First, the strategic context. The United States and India have been locked in a dance of strategic convergence and economic divergence. Washington views New Delhi as a critical counterweight to Beijing’s expansionism. India, meanwhile, has pursued a multi-alignment policy, maintaining defence ties with Russia while deepening its partnership with the Quad. Trump’s visit, if it materialises, must be read as an attempt to harden India’s posture against China before the next US election cycle. The threat vector here is Chinese overreach in the South China Sea and the Indian Ocean Region. The visit would aim to accelerate intelligence sharing, naval logistics, and possibly a mini-lateral defence framework.

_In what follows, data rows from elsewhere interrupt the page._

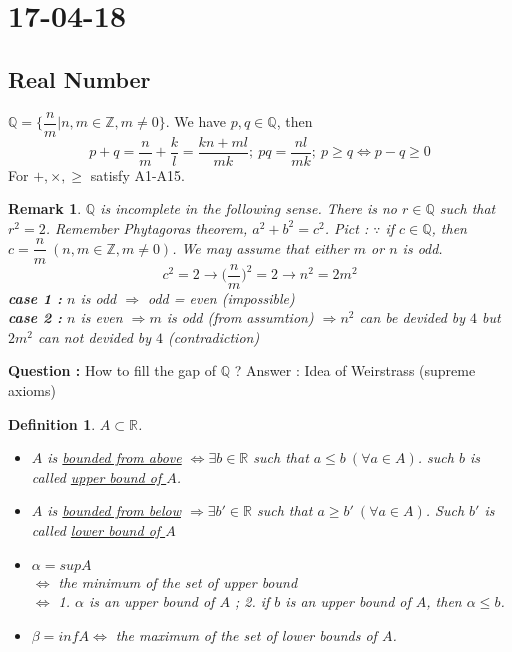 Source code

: \documentclass[a4paper,10pt]{article}
\newtheorem{remark}{Remark}
\newtheorem{defi}{Definition}
\newcommand{\R}{\mathbb{R}}
\newcommand{\Z}{\mathbb{Z}}
\newcommand{\Q}{\mathbb{Q}}
\begin{document}
\newpage
\section{17-04-18}

\subsection{Real Number}
$ \Q = \{ \dfrac{n}{m} | n,m \in \Z, m \neq 0 \} $. We have $ p,q \in \Q $, then
\[ p+q = \dfrac{n}{m} +\dfrac{k}{l} = \dfrac{kn + ml}{mk}; \ pq= \dfrac{nl}{mk}; \ p \geq q \Leftrightarrow p-q \geq 0 \]
For $ +, \times, \geq $ satisfy A1-A15.

\begin{remark}
	$ \Q $ is incomplete in the following sense. There is no $ r \in \Q$ such that $ r^2=2 $. Remember Phytagoras theorem, $ a^2+b^2=c^2 $. Pict : \vspace{2cm}
	$ \because $ if $ c \in \Q $, then $ c=\dfrac{n}{m} \ (n,m \in \Z, m \neq 0) $. We may assume that either $ m $ or $ n $ is odd.
	\[ c^2=2 \rightarrow \big(\dfrac{n}{m}\big)^2 =2 \rightarrow n^2=2m^2 \]
	\textbf{case 1 :} $ n $ is odd $ \Rightarrow $ odd = even (impossible)\\
	\textbf{case 2 :} $ n $  is even $ \Rightarrow m $ is odd (from assumtion) $ \Rightarrow n^2 $ can be devided by $ 4 $ but $ 2m^2 $ can not devided by $ 4 $ (contradiction)
\end{remark}

\textbf{Question :} How to fill the gap of $ \Q $ ? Answer : Idea of Weirstrass (supreme axioms)

\begin{defi}
	$ A \subset \R $.
	\begin{itemize}
		\item $ A $ is \underline{bounded from above} $ \Leftrightarrow \exists b\in\R $ such that $ a \leq b \ (\forall a\in A) $. such $ b $ is called \underline{upper bound of $ A $}.
		\item $ A $ is \underline{bounded from below} $ \Rightarrow \exists b\prime \in\R $ such that $ a \geq b\prime \ (\forall a \in A) $. Such $ b\prime $ is called \underline{lower bound of $ A $}
		\item $ \alpha = sup A $\\
		$ \Leftrightarrow $ the minimum of the set of upper bound\\
		$ \Leftrightarrow $ 1. $ \alpha $ is an upper bound of $ A $ ; 2. if $ b $ is an upper bound of $ A $, then $ \alpha \leq b $.
		\item $ \beta = inf A \Leftrightarrow $ the maximum of the set of lower bounds of $ A $.
	\end{itemize}
\end{defi}
\end{document}
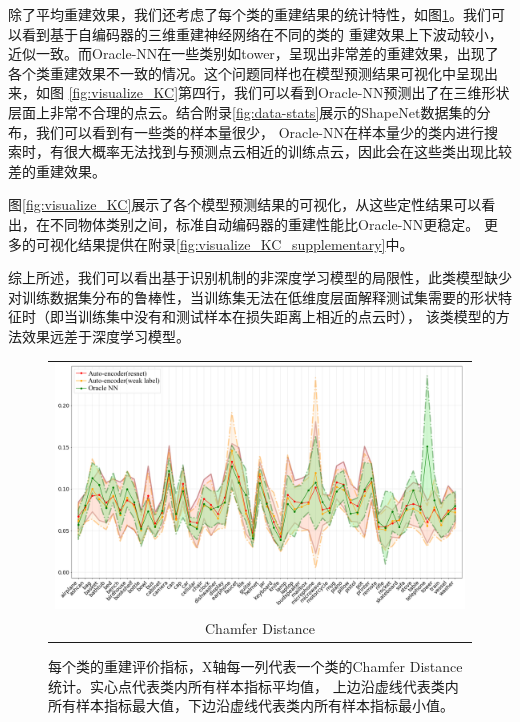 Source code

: \documentclass[bachelor, nocolorlinks, printoneside]{seuthesis} %
\begin{document}
\begin{Main}
除了平均重建效果，我们还考虑了每个类的重建结果的统计特性，如图\ref{fig:metric_per_class}。我们可以看到基于自编码器的三维重建神经网络在不同的类的
重建效果上下波动较小，近似一致。而Oracle-NN在一些类别如tower，呈现出非常差的重建效果，出现了各个类重建效果不一致的情况。这个问题同样也在模型预测结果可视化中呈现出来，如图
\ref{fig:visualize_KC}第四行，我们可以看到Oracle-NN预测出了在三维形状层面上非常不合理的点云。结合附录\ref{fig:data-stats}展示的ShapeNet数据集的分布，我们可以看到有一些类的样本量很少，
Oracle-NN在样本量少的类内进行搜索时，有很大概率无法找到与预测点云相近的训练点云，因此会在这些类出现比较差的重建效果。

图\ref{fig:visualize_KC}展示了各个模型预测结果的可视化，从这些定性结果可以看出，在不同物体类别之间，标准自动编码器的重建性能比Oracle-NN更稳定。
更多的可视化结果提供在附录\ref{fig:visualize_KC_supplementary}中。

综上所述，我们可以看出基于识别机制的非深度学习模型的局限性，此类模型缺少对训练数据集分布的鲁棒性，当训练集无法在低维度层面解释测试集需要的形状特征时（即当训练集中没有和测试样本在损失距离上相近的点云时），
该类模型的方法效果远差于深度学习模型。

\begin{figure}
\centering
\begin{tabular}{c@{}}
\includegraphics[width=0.99\columnwidth]{figs/CD_per_shape_roman.png} \\
Chamfer Distance \\
\end{tabular}
\caption{每个类的重建评价指标，X轴每一列代表一个类的Chamfer Distance统计。实心点代表类内所有样本指标平均值，
上边沿虚线代表类内所有样本指标最大值，下边沿虚线代表类内所有样本指标最小值。}
\label{fig:metric_per_class}
\end{figure}


\end{Main}
\end{document}
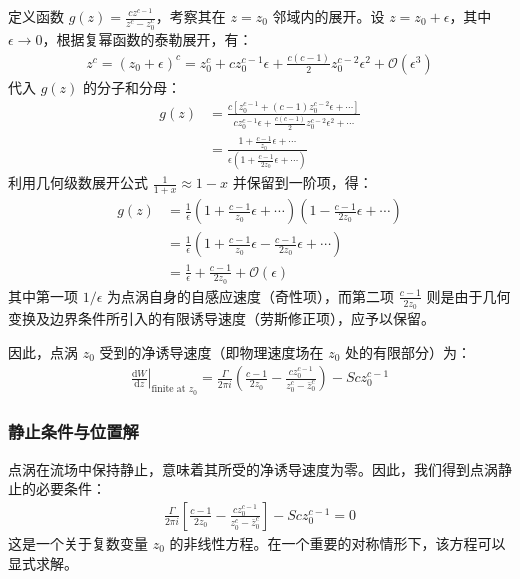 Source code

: 定义函数 $g(z) = \frac{cz^{c-1}}{z^{c}-z_{0}^{c}}$，考察其在 $z = z_0$ 邻域内的展开。设 $z = z_0 + \epsilon$，其中 $\epsilon \to 0$，根据复幂函数的泰勒展开，有：
\begin{align*}
    z^{c} = (z_{0}+\epsilon)^{c} = z_{0}^{c} + cz_{0}^{c-1}\epsilon + \frac{c(c-1)}{2}z_{0}^{c-2}\epsilon^{2} + \mathcal{O}(\epsilon^3)
\end{align*}
代入 $g(z)$ 的分子和分母：
\begin{align*}
    g(z) &= \frac{c\left[z_{0}^{c-1}+(c-1)z_{0}^{c-2}\epsilon+\cdots\right]}{cz_{0}^{c-1}\epsilon+\frac{c(c-1)}{2}z_{0}^{c-2}\epsilon^{2}+\cdots} \\
    &= \frac{1+\frac{c-1}{z_{0}}\epsilon+\cdots}{\epsilon\left(1+\frac{c-1}{2z_{0}}\epsilon+\cdots\right)}
\end{align*}
利用几何级数展开公式 $\frac{1}{1+x} \approx 1 - x$ 并保留到一阶项，得：
\begin{align*}
    g(z) &= \frac{1}{\epsilon} \left(1 + \frac{c-1}{z_{0}}\epsilon + \cdots \right) \left(1 - \frac{c-1}{2z_{0}}\epsilon + \cdots \right) \\
    &= \frac{1}{\epsilon} \left(1 + \frac{c-1}{z_0}\epsilon - \frac{c-1}{2z_0}\epsilon + \cdots \right) \\
    &= \frac{1}{\epsilon} + \frac{c-1}{2z_{0}} + \mathcal{O}(\epsilon)
\end{align*}
其中第一项 $1/\epsilon$ 为点涡自身的自感应速度（奇性项），而第二项 $\frac{c-1}{2z_0}$ 则是由于几何变换及边界条件所引入的有限诱导速度（劳斯修正项），应予以保留。

因此，点涡 $z_0$ 受到的净诱导速度（即物理速度场在 $z_0$ 处的有限部分）为：
\begin{align}
    \left. \frac{\mathrm{d}W}{\mathrm{d}z} \right|_{\text{finite at } z_0} = \frac{\Gamma}{2\pi i} \left( \frac{c-1}{2z_0} - \frac{cz_0^{c-1}}{z_0^{c} - \bar{z}_0^{c}} \right) - Scz_0^{c-1}
\end{align}

\subsubsection{静止条件与位置解}

点涡在流场中保持静止，意味着其所受的净诱导速度为零。因此，我们得到点涡静止的必要条件：
\begin{align}
    \boxed{
    \frac{\Gamma}{2\pi i} \left[ \frac{c-1}{2z_0} - \frac{c z_0^{c-1}}{z_0^c - \bar{z}_0^c} \right] - S c z_0^{c-1} = 0
    }
\end{align}
这是一个关于复数变量 $z_0$ 的非线性方程。在一个重要的对称情形下，该方程可以显式求解。

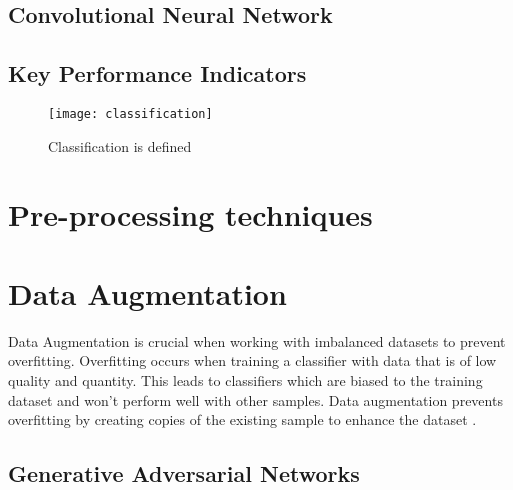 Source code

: \subsection{Convolutional Neural Network}

\subsection{Key Performance Indicators}

\begin{figure}
    \centering
    \texttt{[image: classification]}
    \caption[Classification scatter plot diagram]{Classification is defined \citep{suthaharan_machine_2015}}
    \label{fig:classification}
\end{figure}

\section{Pre-processing techniques}

\section{Data Augmentation}
Data Augmentation is crucial when working with imbalanced datasets to prevent overfitting.
Overfitting occurs when training a classifier with data that is of low quality and quantity.
This leads to classifiers which are biased to the training dataset and won't perform well with other samples.
Data augmentation prevents overfitting by creating copies of the existing sample to enhance the dataset \cite{lemley_smart_2017}.

\subsection{Generative Adversarial Networks}
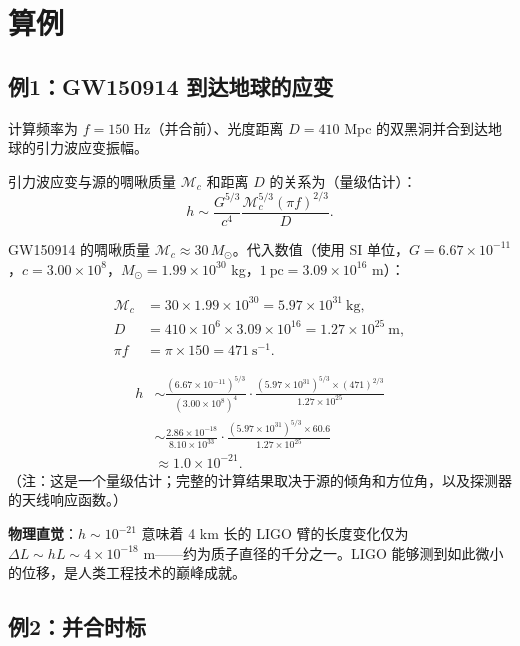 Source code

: \section{算例}
\label{sec:calculations}

\subsection{例1：GW150914 到达地球的应变}

计算频率为 $f = 150$ Hz（并合前）、光度距离 $D = 410$ Mpc 的双黑洞并合到达地球的引力波应变振幅。

引力波应变与源的啁啾质量 $\mathcal{M}_c$ 和距离 $D$ 的关系为（量级估计）：
\begin{equation}
    h \sim \frac{G^{5/3}}{c^4} \frac{\mathcal{M}_c^{5/3} (\pi f)^{2/3}}{D}.
\end{equation}

GW150914 的啁啾质量 $\mathcal{M}_c \approx 30\,M_\odot$。代入数值（使用 SI 单位，$G = 6.67\times10^{-11}$，$c = 3.00\times10^8$，$M_\odot = 1.99\times10^{30}$ kg，$1\ \text{pc} = 3.09\times10^{16}$ m）：

\begin{align}
    \mathcal{M}_c &= 30 \times 1.99\times10^{30} = 5.97\times10^{31}\ \text{kg},\\[2pt]
    D &= 410 \times 10^6 \times 3.09\times10^{16} = 1.27\times10^{25}\ \text{m},\\[2pt]
    \pi f &= \pi \times 150 = 471\ \text{s}^{-1}.
\end{align}

\begin{align}
    h &\sim \frac{(6.67\times10^{-11})^{5/3}}{(3.00\times10^8)^4} \cdot \frac{(5.97\times10^{31})^{5/3} \times (471)^{2/3}}{1.27\times10^{25}} \\[2pt]
      &\sim \frac{2.86\times10^{-18}}{8.10\times10^{33}} \cdot \frac{(5.97\times10^{31})^{5/3} \times 60.6}{1.27\times10^{25}} \\[2pt]
      &\approx 1.0 \times 10^{-21}.
\end{align}
（注：这是一个量级估计；完整的计算结果取决于源的倾角和方位角，以及探测器的天线响应函数。）

\textbf{物理直觉}：$h \sim 10^{-21}$ 意味着 4 km 长的 LIGO 臂的长度变化仅为 $\Delta L \sim h L \sim 4 \times 10^{-18}$ m——约为质子直径的千分之一。LIGO 能够测到如此微小的位移，是人类工程技术的巅峰成就。

\subsection{例2：并合时标}

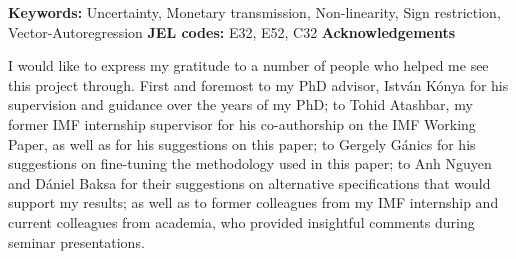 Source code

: \noindent \textbf{Keywords:} Uncertainty, Monetary transmission, Non-linearity, Sign restriction, Vector-Autoregression \linebreak
\noindent \textbf{JEL codes:} E32, E52, C32 
\newpage
\bgroup
\large{\textbf{Acknowledgements}}\\
\egroup

I would like to express my gratitude to a number of people who helped me see this project through. First and foremost to my PhD advisor, István Kónya for his supervision and guidance over the years of my PhD; to Tohid Atashbar, my former IMF internship supervisor for his co-authorship on the IMF Working Paper, as well as for his suggestions on this paper; to Gergely Gánics for his suggestions on fine-tuning the methodology used in this paper; to Anh Nguyen and Dániel Baksa for their suggestions on alternative specifications that would support my results; as well as to former colleagues from my IMF internship and current colleagues from academia, who provided insightful comments during seminar presentations.

\newpage 
\bgroup
\hypersetup{linkcolor = black}
\renewcommand{\baselinestretch}{1}\normalsize
\tableofcontents
\newpage
\listoffigures
\egroup
\newpage
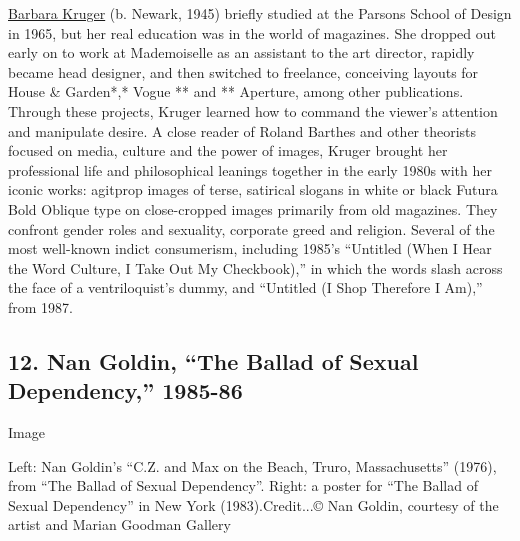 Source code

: \href{http://www.barbarakruger.com/}{Barbara Kruger} (b. Newark, 1945)
briefly studied at the Parsons School of Design in 1965, but her real
education was in the world of magazines. She dropped out early on to
work at Mademoiselle as an assistant to the art director, rapidly became
head designer, and then switched to freelance, conceiving layouts for
House \& Garden*,* Vogue ** and ** Aperture, among other publications.
Through these projects, Kruger learned how to command the viewer's
attention and manipulate desire. A close reader of Roland Barthes and
other theorists focused on media, culture and the power of images,
Kruger brought her professional life and philosophical leanings together
in the early 1980s with her iconic works: agitprop images of terse,
satirical slogans in white or black Futura Bold Oblique type on
close-cropped images primarily from old magazines. They confront gender
roles and sexuality, corporate greed and religion. Several of the most
well-known indict consumerism, including 1985's ``Untitled (When I Hear
the Word Culture, I Take Out My Checkbook),'' in which the words slash
across the face of a ventriloquist's dummy, and ``Untitled (I Shop
Therefore I Am),'' from 1987.

\hypertarget{12-nan-goldin-the-ballad-of-sexual-dependency-1985-86}{%
\subsection{12. Nan Goldin, ``The Ballad of Sexual Dependency,''
1985-86}\label{12-nan-goldin-the-ballad-of-sexual-dependency-1985-86}}

Image

Left: Nan Goldin's ``C.Z. and Max on the Beach, Truro, Massachusetts''
(1976), from ``The Ballad of Sexual Dependency''. Right: a poster for
``The Ballad of Sexual Dependency'' in New York (1983).Credit...© Nan
Goldin, courtesy of the artist and Marian Goodman Gallery


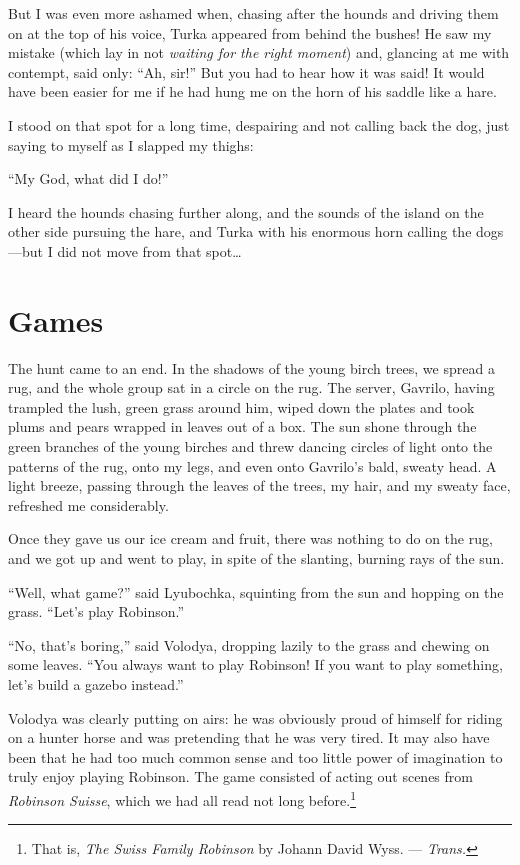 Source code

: But I was even more ashamed when, chasing after the hounds and driving them on at the top of his voice, Turka appeared from behind the bushes! He saw my mistake (which lay in not \emph{waiting for the right moment}) and, glancing at me with contempt, said only: ``Ah, sir!'' But you had to hear how it was said! It would have been easier for me if he had hung me on the horn of his saddle like a hare.

I stood on that spot for a long time, despairing and not calling back the dog, just saying to myself as I slapped my thighs:

``My God, what did I do!'' %

I heard the hounds chasing further along, and the sounds of the island on the other side pursuing the hare, and Turka with his enormous horn calling the dogs---but I did not move from that spot\ldots{}

\chapter{Games} %

The hunt came to an end. In the shadows of the young birch trees, we spread a rug, and the whole group sat in a circle on the rug. The server, Gavrilo, having trampled the lush, green grass around him, wiped down the plates and took plums and pears wrapped in leaves out of a box. The sun shone through the green branches of the young birches and threw dancing circles of light onto the patterns of the rug, onto my legs, and even onto Gavrilo's bald, sweaty head. A light breeze, passing through the leaves of the trees, my hair, and my sweaty face, refreshed me considerably.

Once they gave us our ice cream and fruit, there was nothing to do on the rug, and we got up and went to play, in spite of the slanting, burning rays of the sun.

``Well, what game?'' said Lyubochka, squinting from the sun and hopping on the grass. ``Let's play Robinson.'' %

``No, that's boring,'' said Volodya, dropping lazily to the grass and chewing on some leaves. ``You always want to play Robinson! If you want to play something, let's build a gazebo instead.'' %

Volodya was clearly putting on airs: he was obviously proud of himself for riding on a hunter horse and was pretending that he was very tired. It may also have been that he had too much common sense and too little power of imagination to truly enjoy playing Robinson. The game consisted of acting out scenes from \textit{Robinson Suisse}, which we had all read not long before.\footnote{That is, \textit{The Swiss Family Robinson} by Johann David Wyss. --- \textit{Trans.}}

But the frosty relationship thaw is not a given. Modi’s government has been recalcitrant on trade, with retaliatory tariffs on American almonds and Harley-Davidsons. More critically, India’s decision to purchase Russian S-400 air defence systems triggered US sanctions under CAATSA. A Trump visit would require waivers or a creative workaround. The military readiness angle is clear: if India cannot interoperate with US hardware due to Russian systems, the alliance is hollow.
Then there is the timing. The visit comes as the US withdraws from Afghanistan, a move that India views with alarm. New Delhi fears a Taliban resurgence that could arm proxy groups in Kashmir. Trump’s stated focus on ending “forever wars” might conflict with Modi’s security priorities. The intelligence failure could be if the US promises intelligence sharing on terrorist networks but fails to deliver actionable data on Hafiz Saeed or Jaish-e-Mohammed. The thaw must translate into tactical cooperation on the ground, not just photo ops.
Logistically, a Trump visit places immense strain on security apparatus. The Delhi police and the SPG will be on high alert for lone-wolf attacks. The cyber warfare dimension cannot be ignored. State actors or non-state sympathisers may attempt to disrupt the visit via deepfakes or disinformation campaigns targeting the optics of the summit. The Indian cyber command must harden critical infrastructure around the venue. A single breach could unravel the goodwill.
Finally, the big picture. This visit is a chess move in the great power competition. If successful, it locks India into a tighter orbit around the United States, potentially destabilising the Russia-India-China triangle. If it fails, it exposes the fragility of the US-India strategic partnership. The threat vector is not just China; it is the gap between rhetoric and reality. The next move from Beijing will be to test this thaw with a provocation on the Line of Actual Control or in the Pakistan-China Economic Corridor. The responsibility on Delhi and Washington is to ensure their hardware, logistics, and intelligence are ready for that eventuality.
The frosty relationship is thawing, but in geopolitics, a thaw can also signal a landslide. We must watch this space not with optimism but with operational vigilance.